Amazon announced on Thursday in its earnings that it recorded a $482 million profit in the fourth quarter of 2015-more money than it did in every combined quarter since the third quarter of 2011.
The company’s total operating expenses rose more than 20 percent to $34.64 billion in the fourth quarter.
AWS has expanded significantly in 2015, setting up new wind farms to power its data centres with renewable energy, opening up new cloud regions and entering the Internet of Things arena. That’s an increase of 35 percent, the researcher said, adding that the average Prime shopper spends $1,100 annually with Amazon, compared with $600 for nonmembers.
“Demand from sellers exceeded even our expectations”, CFO Brian Olsavsky in a call with journalists. The company’s high-growth Amazon Web Services subsidiary, which specializes in “cloud computing” saw revenue spike to $2.4 billion, up 69 percent from the prior year and slightly ahead of analysts’ expectations.
Net income for the fourth quarter stood at $482m ($214m in fourth quarter 2014), on a sales rise of 22% to $35.7bn ($29.3bn in fourth quarter 2014). “This year, we pass $100 billion in annual sales and serve 300 million customers”, said Jeff Bezos, founder and CEO of Amazon.com.
The company has not offered details on its revenue from its Amazon Prime membership service, which offers free delivery and a variety of other services, or its own Kindle and Fire devices. Forecasts had Amazon bringing in just under $36 billion in sales and a net income of $754 million, or $1.56 a share, missing these targets resulted in the falling share price – down 13.43 percent to $550 per share in after-hours trading. Shipping costs were up 37 percent to $4.17 billion, rising as a percentage of sales to 12.5 percent from 10.9 percent a year earlier. But a year ago, Amazon told Fortune magazine the company was fully committed to make India its biggest market after the USA within a decade. According to the business, foreign currency headwind hurt sales.

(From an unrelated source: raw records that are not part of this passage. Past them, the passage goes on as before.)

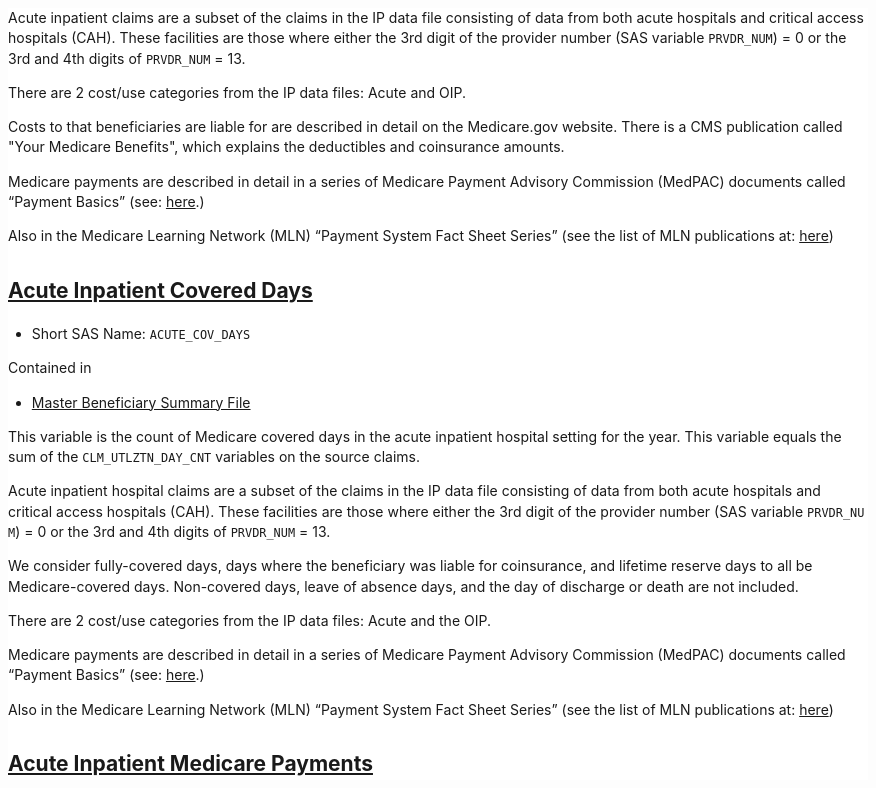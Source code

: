 Acute inpatient claims are a subset of the claims in the IP data file consisting of data from both acute hospitals and critical access hospitals (CAH). These facilities are those where either the 3rd digit of the provider number (SAS variable `PRVDR_NUM`) = 0 or the 3rd and 4th digits of `PRVDR_NUM` = 13. 

There are 2 cost/use categories from the IP data files: Acute and OIP.

Costs to that beneficiaries are liable for are described in detail on the Medicare.gov website. There is a CMS publication called "Your Medicare Benefits", which explains the deductibles and coinsurance amounts.

Medicare payments are described in detail in a series of Medicare Payment Advisory Commission (MedPAC) documents called “Payment Basics” (see: [here](http://www.medpac.gov/-documents-/payment-basics).)

Also in the Medicare Learning Network (MLN) “Payment System Fact Sheet Series” (see the list of MLN publications at: [here](http://www.cms.gov/Outreach-and-Education/Medicare-Learning-Network-MLN/MLNProducts/MLN-Publications.html))
 



## [Acute Inpatient Covered Days](https://www.resdac.org/cms-data/variables/Acute-Inpatient-Covered-Days)

- Short SAS Name: `ACUTE_COV_DAYS`

Contained in

- [Master Beneficiary Summary File](../mbsf.md#data-documentation)

This variable is the count of Medicare covered days in the acute inpatient hospital setting for the year.  This variable equals the sum of the `CLM_UTLZTN_DAY_CNT` variables on the source claims.



Acute inpatient hospital claims are a subset of the claims in the IP data file consisting of data from both acute hospitals and critical access hospitals (CAH).  These facilities are those where either the 3rd digit of the provider number (SAS variable `PRVDR_NUM`) = 0 or the 3rd and 4th digits of `PRVDR_NUM` = 13.  
  
We consider fully-covered days, days where the beneficiary was liable for coinsurance, and lifetime reserve days to all be Medicare-covered days.  Non-covered days, leave of absence days, and the day of discharge or death are not included.

There are 2 cost/use categories from the IP data files: Acute and the OIP.

Medicare payments are described in detail in a series of Medicare Payment Advisory Commission (MedPAC) documents called “Payment Basics” (see: [here](http://www.medpac.gov/-documents-/payment-basics).)

Also in the Medicare Learning Network (MLN) “Payment System Fact Sheet Series” (see the list of MLN publications at: [here](http://www.cms.gov/Outreach-and-Education/Medicare-Learning-Network-MLN/MLNProducts/MLN-Publications.html)) 



## [Acute Inpatient Medicare Payments](https://www.resdac.org/cms-data/variables/Acute-Inpatient-Medicare-Payments)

Though the rate of expansion may be slowing, AWS is still the fastest growing division within Amazon and in an unassailable lead in the cloud infrastructure market, according to Richard Brown, Senior VP for EMEA at Interactive Intelligence.
The company reported f$35.75 billion in sales. Operating income for Web Services climbed to $687 million, up 187 percent, as operating margin rose to 28.5 percent.